[Plain-text document sources]
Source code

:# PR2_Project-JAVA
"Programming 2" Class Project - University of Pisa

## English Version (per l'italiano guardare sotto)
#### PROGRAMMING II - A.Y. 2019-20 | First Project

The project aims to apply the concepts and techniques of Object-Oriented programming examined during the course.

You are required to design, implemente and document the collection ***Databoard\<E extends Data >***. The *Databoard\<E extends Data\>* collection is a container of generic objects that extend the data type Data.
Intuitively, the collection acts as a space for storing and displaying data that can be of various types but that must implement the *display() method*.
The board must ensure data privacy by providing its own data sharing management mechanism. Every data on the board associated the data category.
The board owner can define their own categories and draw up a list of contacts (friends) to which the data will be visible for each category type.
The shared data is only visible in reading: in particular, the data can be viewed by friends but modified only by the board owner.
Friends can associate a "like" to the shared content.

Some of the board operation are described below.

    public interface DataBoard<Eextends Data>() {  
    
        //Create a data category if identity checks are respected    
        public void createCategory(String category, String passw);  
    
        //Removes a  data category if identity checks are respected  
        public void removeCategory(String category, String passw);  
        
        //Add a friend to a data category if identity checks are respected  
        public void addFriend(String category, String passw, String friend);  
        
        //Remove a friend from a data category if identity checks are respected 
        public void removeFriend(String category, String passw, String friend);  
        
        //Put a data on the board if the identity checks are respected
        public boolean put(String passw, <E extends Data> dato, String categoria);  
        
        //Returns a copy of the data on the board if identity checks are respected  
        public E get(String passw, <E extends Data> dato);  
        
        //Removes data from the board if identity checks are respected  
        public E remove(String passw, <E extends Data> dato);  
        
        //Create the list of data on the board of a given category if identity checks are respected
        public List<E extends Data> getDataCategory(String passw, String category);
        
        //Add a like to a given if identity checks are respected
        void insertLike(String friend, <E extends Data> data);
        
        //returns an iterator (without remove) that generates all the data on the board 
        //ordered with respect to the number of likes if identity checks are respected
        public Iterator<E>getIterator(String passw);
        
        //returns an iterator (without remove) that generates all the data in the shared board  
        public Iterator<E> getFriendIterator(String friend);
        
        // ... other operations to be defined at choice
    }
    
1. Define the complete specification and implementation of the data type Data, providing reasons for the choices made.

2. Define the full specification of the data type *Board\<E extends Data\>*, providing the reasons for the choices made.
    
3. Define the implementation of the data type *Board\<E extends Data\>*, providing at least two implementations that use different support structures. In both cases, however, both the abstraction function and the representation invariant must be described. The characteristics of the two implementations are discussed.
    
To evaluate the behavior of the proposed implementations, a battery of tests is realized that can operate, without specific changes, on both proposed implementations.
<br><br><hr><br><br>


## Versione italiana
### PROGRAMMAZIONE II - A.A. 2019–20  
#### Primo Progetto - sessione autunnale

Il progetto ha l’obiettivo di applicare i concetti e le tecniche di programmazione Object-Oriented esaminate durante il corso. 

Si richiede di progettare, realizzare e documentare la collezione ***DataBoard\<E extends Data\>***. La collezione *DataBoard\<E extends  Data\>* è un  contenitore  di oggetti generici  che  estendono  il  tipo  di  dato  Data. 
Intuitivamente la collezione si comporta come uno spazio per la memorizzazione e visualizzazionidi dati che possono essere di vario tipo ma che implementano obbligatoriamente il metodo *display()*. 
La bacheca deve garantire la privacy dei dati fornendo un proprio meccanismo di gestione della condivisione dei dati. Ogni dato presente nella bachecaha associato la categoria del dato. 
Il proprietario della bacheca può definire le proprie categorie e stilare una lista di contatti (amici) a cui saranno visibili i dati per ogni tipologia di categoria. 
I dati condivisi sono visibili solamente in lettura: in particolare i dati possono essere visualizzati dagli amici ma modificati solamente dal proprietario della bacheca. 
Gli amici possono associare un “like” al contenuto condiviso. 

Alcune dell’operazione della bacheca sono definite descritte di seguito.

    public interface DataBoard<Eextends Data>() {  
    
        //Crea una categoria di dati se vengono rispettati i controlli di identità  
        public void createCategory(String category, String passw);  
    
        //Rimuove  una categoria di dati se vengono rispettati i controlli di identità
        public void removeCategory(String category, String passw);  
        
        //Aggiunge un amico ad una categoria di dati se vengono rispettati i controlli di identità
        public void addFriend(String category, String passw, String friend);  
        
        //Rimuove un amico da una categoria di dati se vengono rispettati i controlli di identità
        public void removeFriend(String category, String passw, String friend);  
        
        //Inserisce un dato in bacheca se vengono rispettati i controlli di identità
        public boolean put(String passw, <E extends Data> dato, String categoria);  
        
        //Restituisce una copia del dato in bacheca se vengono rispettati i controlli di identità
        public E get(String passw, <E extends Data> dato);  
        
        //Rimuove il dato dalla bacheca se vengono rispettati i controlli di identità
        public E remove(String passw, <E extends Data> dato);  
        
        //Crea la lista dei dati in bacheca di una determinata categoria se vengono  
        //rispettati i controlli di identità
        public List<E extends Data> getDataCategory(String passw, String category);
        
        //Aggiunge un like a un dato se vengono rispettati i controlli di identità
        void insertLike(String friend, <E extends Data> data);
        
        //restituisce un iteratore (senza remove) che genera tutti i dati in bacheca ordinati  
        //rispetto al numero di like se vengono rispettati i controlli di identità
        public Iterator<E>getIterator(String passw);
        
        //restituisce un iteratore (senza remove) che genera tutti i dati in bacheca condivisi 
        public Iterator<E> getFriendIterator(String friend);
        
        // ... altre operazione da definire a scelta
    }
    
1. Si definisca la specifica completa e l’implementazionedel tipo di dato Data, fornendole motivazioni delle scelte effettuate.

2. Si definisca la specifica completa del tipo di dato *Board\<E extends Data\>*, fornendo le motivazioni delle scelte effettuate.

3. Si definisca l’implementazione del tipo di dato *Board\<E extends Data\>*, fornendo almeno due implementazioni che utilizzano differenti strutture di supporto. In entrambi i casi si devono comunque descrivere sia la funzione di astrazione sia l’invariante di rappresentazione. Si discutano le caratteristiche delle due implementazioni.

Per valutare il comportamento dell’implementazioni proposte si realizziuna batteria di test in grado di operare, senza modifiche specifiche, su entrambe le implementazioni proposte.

ASSIGNED TASK =>
Each line from the top of the entries above through the line containing "The project aims" must be transcribed exactly, and no other line may appear.

RESPONSE TO THE TASK =>
Source code

:# PR2_Project-JAVA
"Programming 2" Class Project - University of Pisa

## English Version (per l'italiano guardare sotto)
#### PROGRAMMING II - A.Y. 2019-20 | First Project

The project aims to apply the concepts and techniques of Object-Oriented programming examined during the course.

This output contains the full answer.